UNITED NATIONS: Russia pledged at the United Nations on Monday to keep providing “comprehensive assistance” to Mali, where about 1,000 fighters with Russia’s Wagner mercenary group are helping the West African state’s junta fight an Islamist insurgency.
Wagner chief Yevgeny Prigozhin died in a plane crash last week and Russian President Vladimir Putin then ordered Wagner fighters to sign an oath of allegiance to the Russian state.
Russia’s Deputy UN Ambassador Dmitry Polyanskiy said that bilateral cooperation between Russia and Mali and the military junta’s “sovereign choice” of international security partners “are keeping our former Western partners up at night.”
“Russia, for its part, will continue to provide Mali and other interested African partners with comprehensive assistance on a bilateral, equal and mutually respectful basis,” he told the UN Security Council.
The 15-member council in June voted to end a decade-long peacekeeping mission in Mali after the military junta abruptly asked the 13,000-strong force (MINUSMA) to leave — a move the United States said was engineered by the Wagner group.

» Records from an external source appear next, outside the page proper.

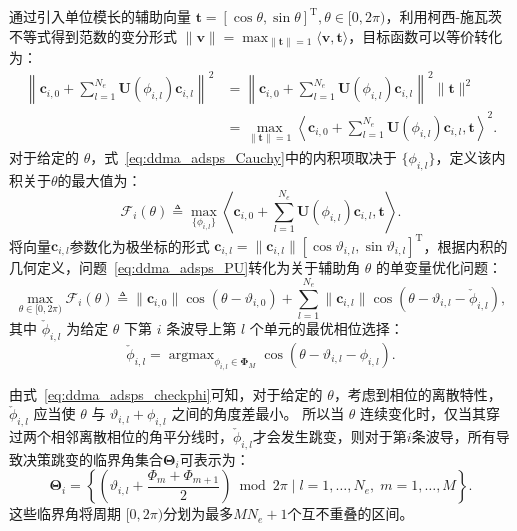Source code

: 通过引入单位模长的辅助向量 $\bm{t} = [\cos\theta, \sin\theta]^\mathrm{T},\theta \in [0, 2\pi)$，利用柯西-施瓦茨不等式得到范数的变分形式 $\|\bm v\| = \max_{\|\bm t\|=1} \langle \bm v, \bm t \rangle$，目标函数可以等价转化为：
\begin{align}
	\left\|\bm{c}_{i,0} + \sum_{l=1}^{N_e} \bm{U}(\phi_{i,l}) \bm{c}_{i,l}\right\|^2
	&= \left\|\bm{c}_{i,0} + \sum_{l=1}^{N_e} \bm{U}(\phi_{i,l}) \bm{c}_{i,l}\right\|^2 \|\bm{t}\|^2 \\
	&= \max_{\|\bm{t}\| = 1} \left\langle \bm{c}_{i,0} + \sum_{l=1}^{N_e} \bm{U}(\phi_{i,l}) \bm{c}_{i,l}, \bm{t} \right\rangle^2. \label{eq:ddma_adsps_Cauchy}
\end{align}
对于给定的 $\theta$，式~\eqref{eq:ddma_adsps_Cauchy}中的内积项取决于 $\{\phi_{i,l}\}$，定义该内积关于$\theta$的最大值为：
\begin{equation}\label{eq:ddma_adsps_F}
	\mathcal F_i (\theta) \triangleq \max_{\{\phi_{i,l}\}} \left\langle \bm{c}_{i,0} + \sum_{l=1}^{N_e} \bm{U}(\phi_{i,l}) \bm{c}_{i,l}, \bm{t} \right\rangle.
\end{equation}
将向量$\bm{c}_{i,l}$参数化为极坐标的形式 $\bm{c}_{i,l} = \|\bm{c}_{i,l}\| [\cos\vartheta_{i,l},\sin\vartheta_{i,l}]^\mathrm{T}$，根据内积的几何定义，问题~\eqref{eq:ddma_adsps_PU}转化为关于辅助角 $\theta$ 的单变量优化问题：
\begin{equation}\label{eq:ddma_adsps_Ftheta}
	\max_{\theta \in [0, 2\pi)} \mathcal{F}_i(\theta) \triangleq \|\bm{c}_{i,0}\|\cos(\theta - \vartheta_{i,0}) + \sum_{l=1}^{N_e} \|\bm{c}_{i,l}\| \cos(\theta - \vartheta_{i,l} - \check{\phi}_{i,l}),
\end{equation}
其中 $\check{\phi}_{i,l}$ 为给定 $\theta$ 下第 $i$ 条波导上第 $l$ 个单元的最优相位选择：
\begin{equation}\label{eq:ddma_adsps_checkphi}
	\check{\phi}_{i,l} = \mathop{\arg\max}_{\phi_{i,l} \in \bm \Phi_M} \cos(\theta - \vartheta_{i,l} - \phi_{i,l}).
\end{equation}

由式~\eqref{eq:ddma_adsps_checkphi}可知，对于给定的 $\theta$，考虑到相位的离散特性，$\check{\phi}_{i,l}$ 应当使 $\theta$ 与 $\vartheta_{i,l} + \phi_{i,l}$ 之间的角度差最小。
所以当 $\theta$ 连续变化时，仅当其穿过两个相邻离散相位的角平分线时，$\check{\phi}_{i,l}$才会发生跳变，则对于第$i$条波导，所有导致决策跳变的临界角集合$\bm \Theta_i$可表示为：
\begin{equation}\label{eq:ddma_adsps_Theta_i}
	\bm \Theta_i = \left\{ (\vartheta_{i,l} + \frac{\Phi_m + \Phi_{m+1}}{2}) \bmod 2\pi \mid l=1,\dots,N_e, \; m=1,\dots,M \right\}.
\end{equation}
这些临界角将周期 $[0, 2\pi)$分划为最多$MN_e+1$个互不重叠的区间。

Mali has struggled to stem the Islamist insurgency that took root following an uprising in 2012. UN sanctions monitors reported to the Security Council this month that “in less than a year, Islamic State in the Greater Sahara has almost doubled its areas of control in Mali.”
Mali’s junta, which seized power in coups in 2020 and 2021, teamed up with Wagner in 2021.
“As many of us feared, the transition government’s decision to close MINUSMA has already triggered renewed violence on the ground,” US Ambassador to the United Nations, Linda Thomas-Greenfield, told the Security Council on Monday.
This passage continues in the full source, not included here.